Exercise inputs
________________
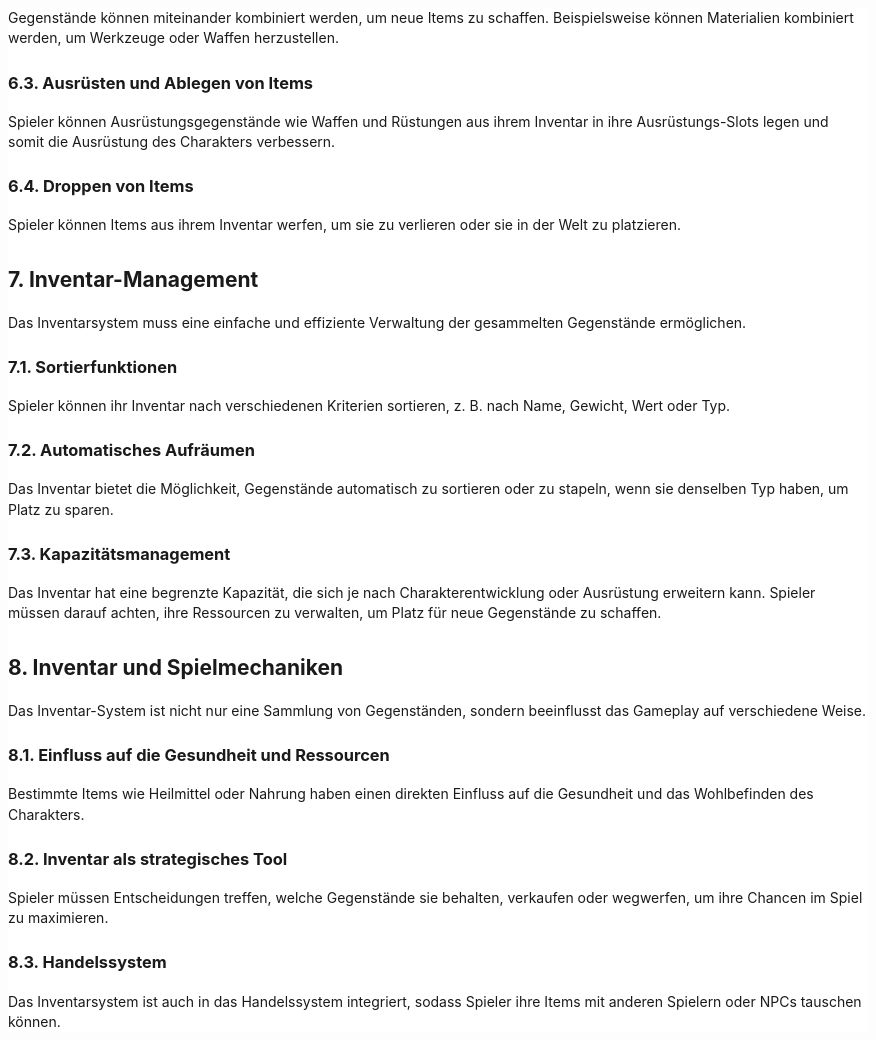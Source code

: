Gegenstände können miteinander kombiniert werden, um neue Items zu schaffen. Beispielsweise können Materialien kombiniert werden, um Werkzeuge oder Waffen herzustellen.

### 6.3. Ausrüsten und Ablegen von Items

Spieler können Ausrüstungsgegenstände wie Waffen und Rüstungen aus ihrem Inventar in ihre Ausrüstungs-Slots legen und somit die Ausrüstung des Charakters verbessern.

### 6.4. Droppen von Items

Spieler können Items aus ihrem Inventar werfen, um sie zu verlieren oder sie in der Welt zu platzieren.

## 7. Inventar-Management

Das Inventarsystem muss eine einfache und effiziente Verwaltung der gesammelten Gegenstände ermöglichen.

### 7.1. Sortierfunktionen

Spieler können ihr Inventar nach verschiedenen Kriterien sortieren, z. B. nach Name, Gewicht, Wert oder Typ.

### 7.2. Automatisches Aufräumen

Das Inventar bietet die Möglichkeit, Gegenstände automatisch zu sortieren oder zu stapeln, wenn sie denselben Typ haben, um Platz zu sparen.

### 7.3. Kapazitätsmanagement

Das Inventar hat eine begrenzte Kapazität, die sich je nach Charakterentwicklung oder Ausrüstung erweitern kann. Spieler müssen darauf achten, ihre Ressourcen zu verwalten, um Platz für neue Gegenstände zu schaffen.

## 8. Inventar und Spielmechaniken

Das Inventar-System ist nicht nur eine Sammlung von Gegenständen, sondern beeinflusst das Gameplay auf verschiedene Weise.

### 8.1. Einfluss auf die Gesundheit und Ressourcen

Bestimmte Items wie Heilmittel oder Nahrung haben einen direkten Einfluss auf die Gesundheit und das Wohlbefinden des Charakters.

### 8.2. Inventar als strategisches Tool

Spieler müssen Entscheidungen treffen, welche Gegenstände sie behalten, verkaufen oder wegwerfen, um ihre Chancen im Spiel zu maximieren.

### 8.3. Handelssystem

Das Inventarsystem ist auch in das Handelssystem integriert, sodass Spieler ihre Items mit anderen Spielern oder NPCs tauschen können.
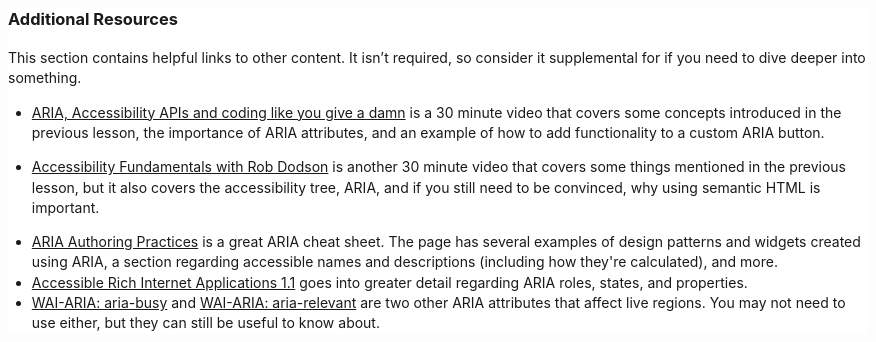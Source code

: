 ### Additional Resources

This section contains helpful links to other content. It isn’t required, so consider it supplemental for if you need to dive deeper into something.

* [ARIA, Accessibility APIs and coding like you give a damn](https://www.youtube.com/watch?v=qdB8SRhqvFc&list=PLOKfJQCx03akpT6vQQCd6o3_iWWVDIjLK&index=2&t=868s) is a 30 minute video that covers some concepts introduced in the previous lesson, the importance of ARIA attributes, and an example of how to add functionality to a custom ARIA button.
- [Accessibility Fundamentals with Rob Dodson](https://www.youtube.com/watch?v=z8xUCzToff8&list=PLOKfJQCx03akpT6vQQCd6o3_iWWVDIjLK&index=6) is another 30 minute video that covers some things mentioned in the previous lesson, but it also covers the accessibility tree, ARIA, and if you still need to be convinced, why using semantic HTML is important.
* [ARIA Authoring Practices](https://www.w3.org/TR/wai-aria-practices-1.1/) is a great ARIA cheat sheet. The page has several examples of design patterns and widgets created using ARIA, a section regarding accessible names and descriptions (including how they're calculated), and more.
* [Accessible Rich Internet Applications 1.1](https://www.w3.org/TR/wai-aria-1.1/) goes into greater detail regarding ARIA roles, states, and properties.
* [WAI-ARIA: aria-busy](https://www.digitala11y.com/aria-busy-state/) and [WAI-ARIA: aria-relevant](https://www.digitala11y.com/aria-relevant-properties/) are two other ARIA attributes that affect live regions. You may not need to use either, but they can still be useful to know about.
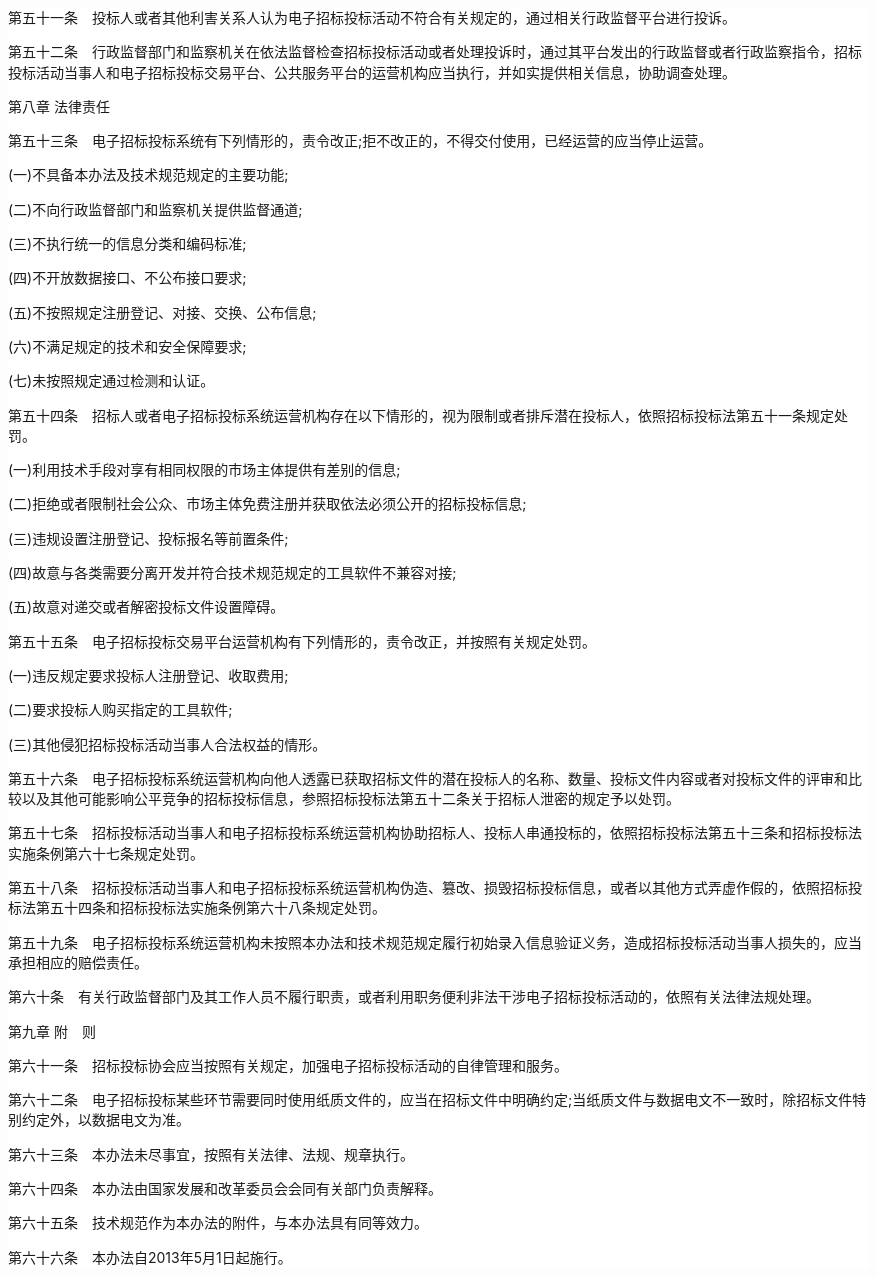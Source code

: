 第五十一条　投标人或者其他利害关系人认为电子招标投标活动不符合有关规定的，通过相关行政监督平台进行投诉。

第五十二条　行政监督部门和监察机关在依法监督检查招标投标活动或者处理投诉时，通过其平台发出的行政监督或者行政监察指令，招标投标活动当事人和电子招标投标交易平台、公共服务平台的运营机构应当执行，并如实提供相关信息，协助调查处理。



第八章 法律责任



第五十三条　电子招标投标系统有下列情形的，责令改正;拒不改正的，不得交付使用，已经运营的应当停止运营。

(一)不具备本办法及技术规范规定的主要功能;

(二)不向行政监督部门和监察机关提供监督通道;

(三)不执行统一的信息分类和编码标准;

(四)不开放数据接口、不公布接口要求;

(五)不按照规定注册登记、对接、交换、公布信息;

(六)不满足规定的技术和安全保障要求;

(七)未按照规定通过检测和认证。

第五十四条　招标人或者电子招标投标系统运营机构存在以下情形的，视为限制或者排斥潜在投标人，依照招标投标法第五十一条规定处罚。

(一)利用技术手段对享有相同权限的市场主体提供有差别的信息;

(二)拒绝或者限制社会公众、市场主体免费注册并获取依法必须公开的招标投标信息;

(三)违规设置注册登记、投标报名等前置条件;

(四)故意与各类需要分离开发并符合技术规范规定的工具软件不兼容对接;

(五)故意对递交或者解密投标文件设置障碍。

第五十五条　电子招标投标交易平台运营机构有下列情形的，责令改正，并按照有关规定处罚。

(一)违反规定要求投标人注册登记、收取费用;

(二)要求投标人购买指定的工具软件;

(三)其他侵犯招标投标活动当事人合法权益的情形。

第五十六条　电子招标投标系统运营机构向他人透露已获取招标文件的潜在投标人的名称、数量、投标文件内容或者对投标文件的评审和比较以及其他可能影响公平竞争的招标投标信息，参照招标投标法第五十二条关于招标人泄密的规定予以处罚。

第五十七条　招标投标活动当事人和电子招标投标系统运营机构协助招标人、投标人串通投标的，依照招标投标法第五十三条和招标投标法实施条例第六十七条规定处罚。

第五十八条　招标投标活动当事人和电子招标投标系统运营机构伪造、篡改、损毁招标投标信息，或者以其他方式弄虚作假的，依照招标投标法第五十四条和招标投标法实施条例第六十八条规定处罚。

第五十九条　电子招标投标系统运营机构未按照本办法和技术规范规定履行初始录入信息验证义务，造成招标投标活动当事人损失的，应当承担相应的赔偿责任。

第六十条　有关行政监督部门及其工作人员不履行职责，或者利用职务便利非法干涉电子招标投标活动的，依照有关法律法规处理。



第九章 附 则



第六十一条　招标投标协会应当按照有关规定，加强电子招标投标活动的自律管理和服务。

第六十二条　电子招标投标某些环节需要同时使用纸质文件的，应当在招标文件中明确约定;当纸质文件与数据电文不一致时，除招标文件特别约定外，以数据电文为准。

第六十三条　本办法未尽事宜，按照有关法律、法规、规章执行。

第六十四条　本办法由国家发展和改革委员会会同有关部门负责解释。

第六十五条　技术规范作为本办法的附件，与本办法具有同等效力。

第六十六条　本办法自2013年5月1日起施行。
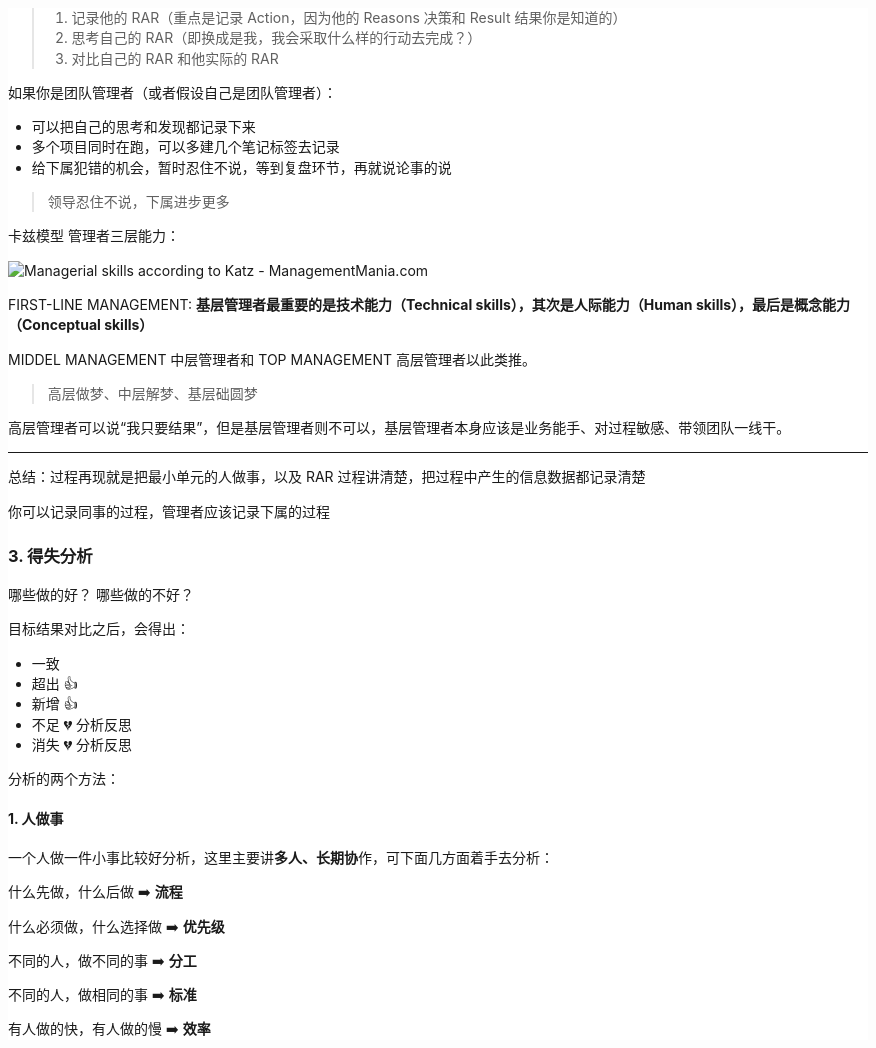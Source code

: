 
> 1. 记录他的 RAR（重点是记录 Action，因为他的 Reasons 决策和 Result 结果你是知道的）
> 2. 思考自己的 RAR（即换成是我，我会采取什么样的行动去完成？）
> 3. 对比自己的 RAR 和他实际的 RAR


如果你是团队管理者（或者假设自己是团队管理者）：

- 可以把自己的思考和发现都记录下来
- 多个项目同时在跑，可以多建几个笔记标签去记录
- 给下属犯错的机会，暂时忍住不说，等到复盘环节，再就说论事的说

>  领导忍住不说，下属进步更多

卡兹模型 管理者三层能力：

![Managerial skills according to Katz - ManagementMania.com](https://img.wukaipeng.com/2024/03/26-131116-MtLkQB-managerial-skill-acording-to-katz-scheme.png)

FIRST-LINE MANAGEMENT: **基层管理者最重要的是技术能力（Technical skills），其次是人际能力（Human skills），最后是概念能力（Conceptual skills）**

MIDDEL MANAGEMENT 中层管理者和 TOP MANAGEMENT 高层管理者以此类推。

>  高层做梦、中层解梦、基层础圆梦

高层管理者可以说“我只要结果”，但是基层管理者则不可以，基层管理者本身应该是业务能手、对过程敏感、带领团队一线干。

---

总结：过程再现就是把最小单元的人做事，以及 RAR 过程讲清楚，把过程中产生的信息数据都记录清楚

你可以记录同事的过程，管理者应该记录下属的过程

### 3. 得失分析

哪些做的好？ 哪些做的不好？

目标结果对比之后，会得出：

- 一致 
- 超出 👍
- 新增 👍
- 不足 💔 分析反思
- 消失 💔 分析反思

分析的两个方法：

#### 1. 人做事

一个人做一件小事比较好分析，这里主要讲**多人、长期协**作，可下面几方面着手去分析：

什么先做，什么后做 ➡️ **流程**

什么必须做，什么选择做 ➡️ **优先级**

不同的人，做不同的事 ➡️ **分工**

不同的人，做相同的事 ➡️ **标准**

有人做的快，有人做的慢 ➡️ **效率**
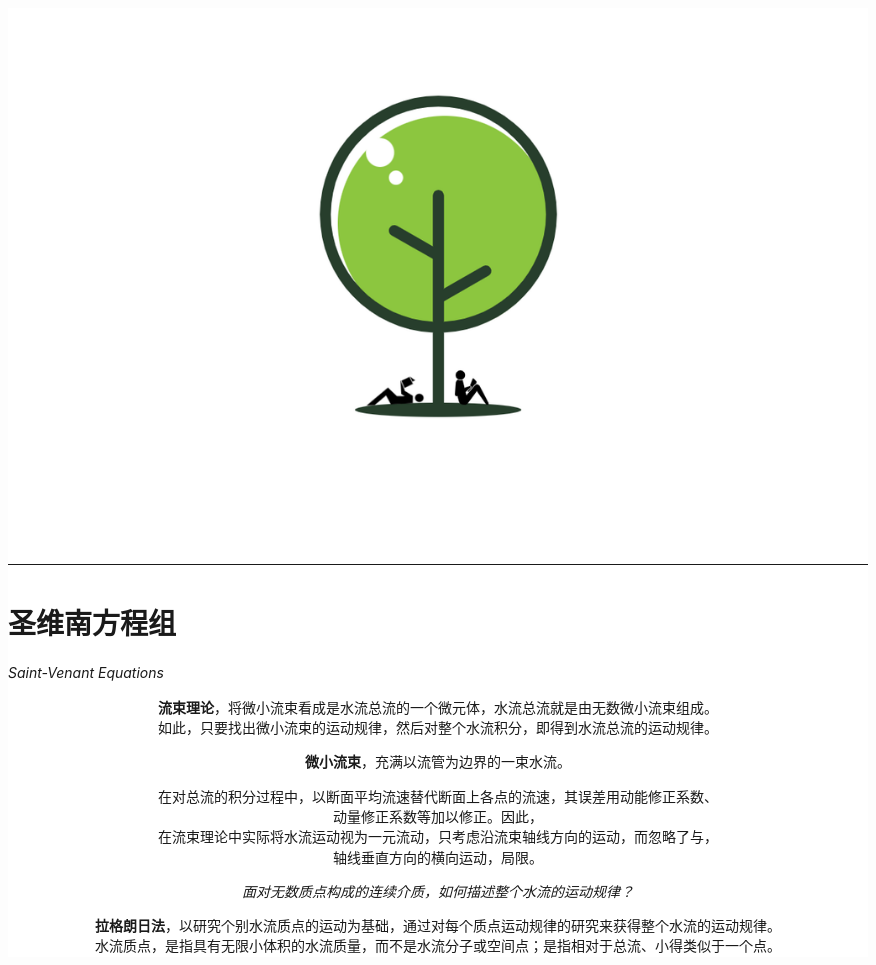 <p align="center">
  <a href="https://github.com/OurForce2020/OpenOasis"><img src="../../Resources/Logo/logo.png" alt=""></a>
</p>

---------------------------------------------------------------------------

# 圣维南方程组

*Saint-Venant Equations*  

<div align="center">

**流束理论**，将微小流束看成是水流总流的一个微元体，水流总流就是由无数微小流束组成。  
如此，只要找出微小流束的运动规律，然后对整个水流积分，即得到水流总流的运动规律。  

**微小流束**，充满以流管为边界的一束水流。

在对总流的积分过程中，以断面平均流速替代断面上各点的流速，其误差用动能修正系数、  
动量修正系数等加以修正。因此，  
在流束理论中实际将水流运动视为一元流动，只考虑沿流束轴线方向的运动，而忽略了与，  
轴线垂直方向的横向运动，局限。

*面对无数质点构成的连续介质，如何描述整个水流的运动规律？*

**拉格朗日法**，以研究个别水流质点的运动为基础，通过对每个质点运动规律的研究来获得整个水流的运动规律。  
水流质点，是指具有无限小体积的水流质量，而不是水流分子或空间点；是指相对于总流、小得类似于一个点。

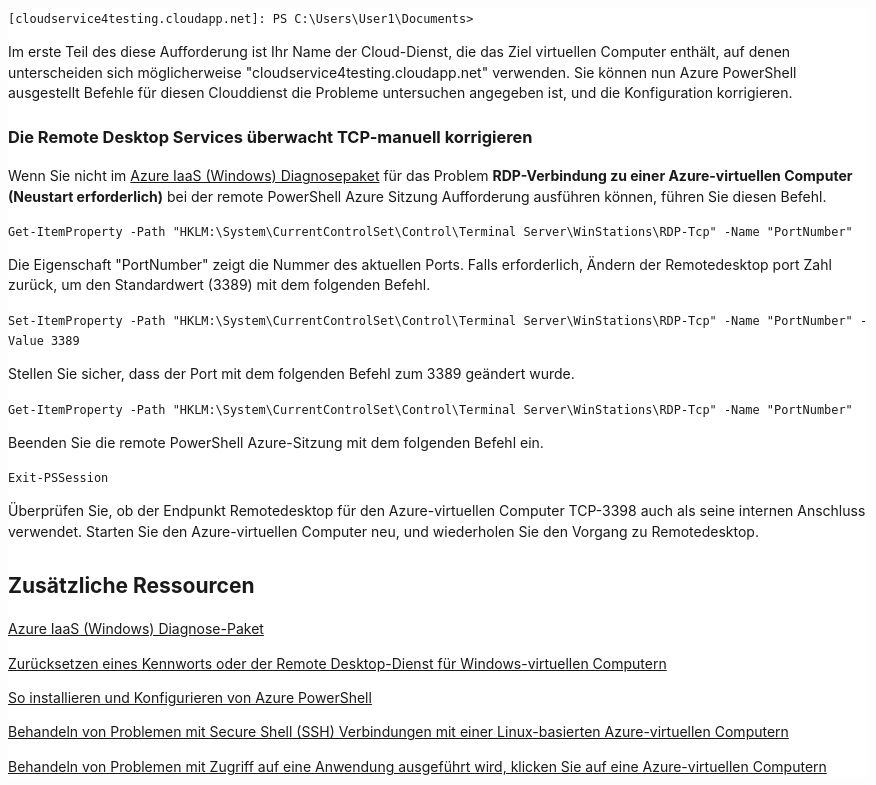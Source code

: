     [cloudservice4testing.cloudapp.net]: PS C:\Users\User1\Documents>

Im erste Teil des diese Aufforderung ist Ihr Name der Cloud-Dienst, die das Ziel virtuellen Computer enthält, auf denen unterscheiden sich möglicherweise "cloudservice4testing.cloudapp.net" verwenden. Sie können nun Azure PowerShell ausgestellt Befehle für diesen Clouddienst die Probleme untersuchen angegeben ist, und die Konfiguration korrigieren.

### <a name="to-manually-correct-the-remote-desktop-services-listening-tcp-port"></a>Die Remote Desktop Services überwacht TCP-manuell korrigieren

Wenn Sie nicht im [Azure IaaS (Windows) Diagnosepaket](https://home.diagnostics.support.microsoft.com/SelfHelp?knowledgebaseArticleFilter=2976864) für das Problem **RDP-Verbindung zu einer Azure-virtuellen Computer (Neustart erforderlich)** bei der remote PowerShell Azure Sitzung Aufforderung ausführen können, führen Sie diesen Befehl.

    Get-ItemProperty -Path "HKLM:\System\CurrentControlSet\Control\Terminal Server\WinStations\RDP-Tcp" -Name "PortNumber"

Die Eigenschaft "PortNumber" zeigt die Nummer des aktuellen Ports. Falls erforderlich, Ändern der Remotedesktop port Zahl zurück, um den Standardwert (3389) mit dem folgenden Befehl.

    Set-ItemProperty -Path "HKLM:\System\CurrentControlSet\Control\Terminal Server\WinStations\RDP-Tcp" -Name "PortNumber" -Value 3389

Stellen Sie sicher, dass der Port mit dem folgenden Befehl zum 3389 geändert wurde.

    Get-ItemProperty -Path "HKLM:\System\CurrentControlSet\Control\Terminal Server\WinStations\RDP-Tcp" -Name "PortNumber"

Beenden Sie die remote PowerShell Azure-Sitzung mit dem folgenden Befehl ein.

    Exit-PSSession

Überprüfen Sie, ob der Endpunkt Remotedesktop für den Azure-virtuellen Computer TCP-3398 auch als seine internen Anschluss verwendet. Starten Sie den Azure-virtuellen Computer neu, und wiederholen Sie den Vorgang zu Remotedesktop.


## <a name="additional-resources"></a>Zusätzliche Ressourcen

[Azure IaaS (Windows) Diagnose-Paket](https://home.diagnostics.support.microsoft.com/SelfHelp?knowledgebaseArticleFilter=2976864)

[Zurücksetzen eines Kennworts oder der Remote Desktop-Dienst für Windows-virtuellen Computern](virtual-machines-windows-reset-rdp.md)

[So installieren und Konfigurieren von Azure PowerShell](../powershell-install-configure.md)

[Behandeln von Problemen mit Secure Shell (SSH) Verbindungen mit einer Linux-basierten Azure-virtuellen Computern](virtual-machines-linux-troubleshoot-ssh-connection.md)

[Behandeln von Problemen mit Zugriff auf eine Anwendung ausgeführt wird, klicken Sie auf eine Azure-virtuellen Computern](virtual-machines-linux-troubleshoot-app-connection.md)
________________
Exercise brief
Above is the material; set down exactly its lines from the one containing "Bestimmte Items wie" down to the one containing "calculated), and more.", both included, leaving out any pictures.

Response to the exercise
Bestimmte Items wie Heilmittel oder Nahrung haben einen direkten Einfluss auf die Gesundheit und das Wohlbefinden des Charakters.

### 8.2. Inventar als strategisches Tool

Spieler müssen Entscheidungen treffen, welche Gegenstände sie behalten, verkaufen oder wegwerfen, um ihre Chancen im Spiel zu maximieren.

### 8.3. Handelssystem

Das Inventarsystem ist auch in das Handelssystem integriert, sodass Spieler ihre Items mit anderen Spielern oder NPCs tauschen können.
Source code

: ### Additional Resources

This section contains helpful links to other content. It isn’t required, so consider it supplemental for if you need to dive deeper into something.

* [ARIA, Accessibility APIs and coding like you give a damn](https://www.youtube.com/watch?v=qdB8SRhqvFc&list=PLOKfJQCx03akpT6vQQCd6o3_iWWVDIjLK&index=2&t=868s) is a 30 minute video that covers some concepts introduced in the previous lesson, the importance of ARIA attributes, and an example of how to add functionality to a custom ARIA button.
- [Accessibility Fundamentals with Rob Dodson](https://www.youtube.com/watch?v=z8xUCzToff8&list=PLOKfJQCx03akpT6vQQCd6o3_iWWVDIjLK&index=6) is another 30 minute video that covers some things mentioned in the previous lesson, but it also covers the accessibility tree, ARIA, and if you still need to be convinced, why using semantic HTML is important.
* [ARIA Authoring Practices](https://www.w3.org/TR/wai-aria-practices-1.1/) is a great ARIA cheat sheet. The page has several examples of design patterns and widgets created using ARIA, a section regarding accessible names and descriptions (including how they're calculated), and more.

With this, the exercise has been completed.